Saved data entries:
* * * *

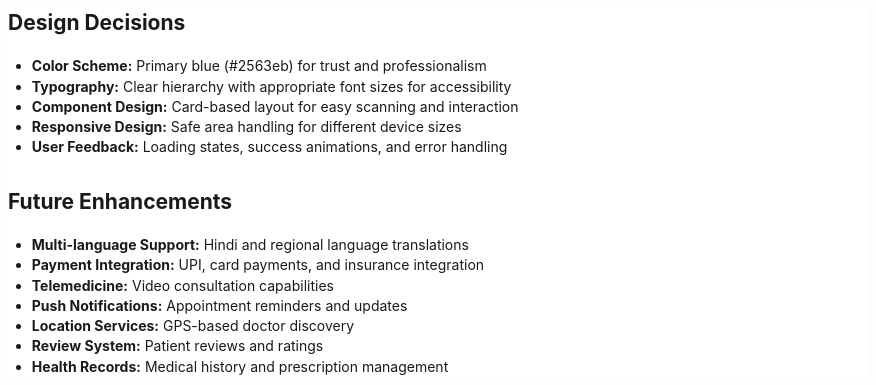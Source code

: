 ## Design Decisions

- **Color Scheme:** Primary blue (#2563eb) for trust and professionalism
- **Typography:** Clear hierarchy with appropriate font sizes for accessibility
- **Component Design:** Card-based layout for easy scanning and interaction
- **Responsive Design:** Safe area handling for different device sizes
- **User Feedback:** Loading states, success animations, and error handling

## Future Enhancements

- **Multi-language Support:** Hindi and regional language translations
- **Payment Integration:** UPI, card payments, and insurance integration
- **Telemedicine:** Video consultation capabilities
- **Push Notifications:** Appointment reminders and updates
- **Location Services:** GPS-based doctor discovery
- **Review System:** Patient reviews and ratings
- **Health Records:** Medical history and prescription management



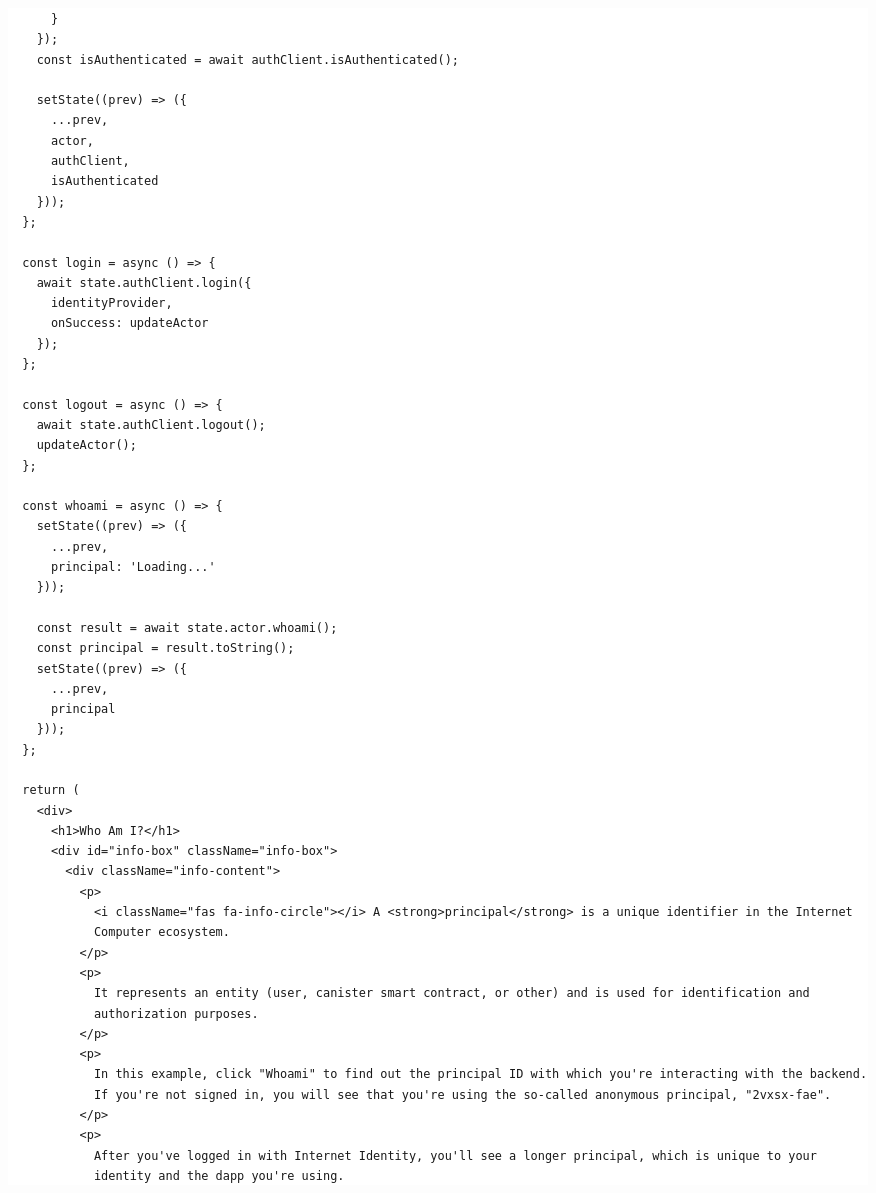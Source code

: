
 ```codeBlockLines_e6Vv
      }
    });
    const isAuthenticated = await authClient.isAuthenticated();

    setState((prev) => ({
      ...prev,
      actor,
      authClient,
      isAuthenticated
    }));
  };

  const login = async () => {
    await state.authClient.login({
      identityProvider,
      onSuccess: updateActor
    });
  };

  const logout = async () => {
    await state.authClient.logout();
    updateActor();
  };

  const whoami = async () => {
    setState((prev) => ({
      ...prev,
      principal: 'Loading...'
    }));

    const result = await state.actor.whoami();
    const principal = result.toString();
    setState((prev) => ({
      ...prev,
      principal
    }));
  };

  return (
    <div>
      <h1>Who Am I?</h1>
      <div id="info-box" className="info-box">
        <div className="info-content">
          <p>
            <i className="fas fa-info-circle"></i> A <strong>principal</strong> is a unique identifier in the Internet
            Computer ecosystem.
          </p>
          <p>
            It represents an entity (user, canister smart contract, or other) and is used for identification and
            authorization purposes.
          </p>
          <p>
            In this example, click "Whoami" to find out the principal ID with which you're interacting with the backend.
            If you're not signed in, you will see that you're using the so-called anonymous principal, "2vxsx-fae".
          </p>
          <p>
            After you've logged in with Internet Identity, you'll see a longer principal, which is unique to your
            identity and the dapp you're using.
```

* * * *

▶ [Task objective]: Pictures must be left out. Repeat exactly the lines from the one containing "- **Review System:**" through the final line of the data.

▶ [Exercise result]:
- **Review System:** Patient reviews and ratings
- **Health Records:** Medical history and prescription management



Source code

:
 ```codeBlockLines_e6Vv
      }
    });
    const isAuthenticated = await authClient.isAuthenticated();

    setState((prev) => ({
      ...prev,
      actor,
      authClient,
      isAuthenticated
    }));
  };

  const login = async () => {
    await state.authClient.login({
      identityProvider,
      onSuccess: updateActor
    });
  };

  const logout = async () => {
    await state.authClient.logout();
    updateActor();
  };

  const whoami = async () => {
    setState((prev) => ({
      ...prev,
      principal: 'Loading...'
    }));

    const result = await state.actor.whoami();
    const principal = result.toString();
    setState((prev) => ({
      ...prev,
      principal
    }));
  };

  return (
    <div>
      <h1>Who Am I?</h1>
      <div id="info-box" className="info-box">
        <div className="info-content">
          <p>
            <i className="fas fa-info-circle"></i> A <strong>principal</strong> is a unique identifier in the Internet
            Computer ecosystem.
          </p>
          <p>
            It represents an entity (user, canister smart contract, or other) and is used for identification and
            authorization purposes.
          </p>
          <p>
            In this example, click "Whoami" to find out the principal ID with which you're interacting with the backend.
            If you're not signed in, you will see that you're using the so-called anonymous principal, "2vxsx-fae".
          </p>
          <p>
            After you've logged in with Internet Identity, you'll see a longer principal, which is unique to your
            identity and the dapp you're using.
```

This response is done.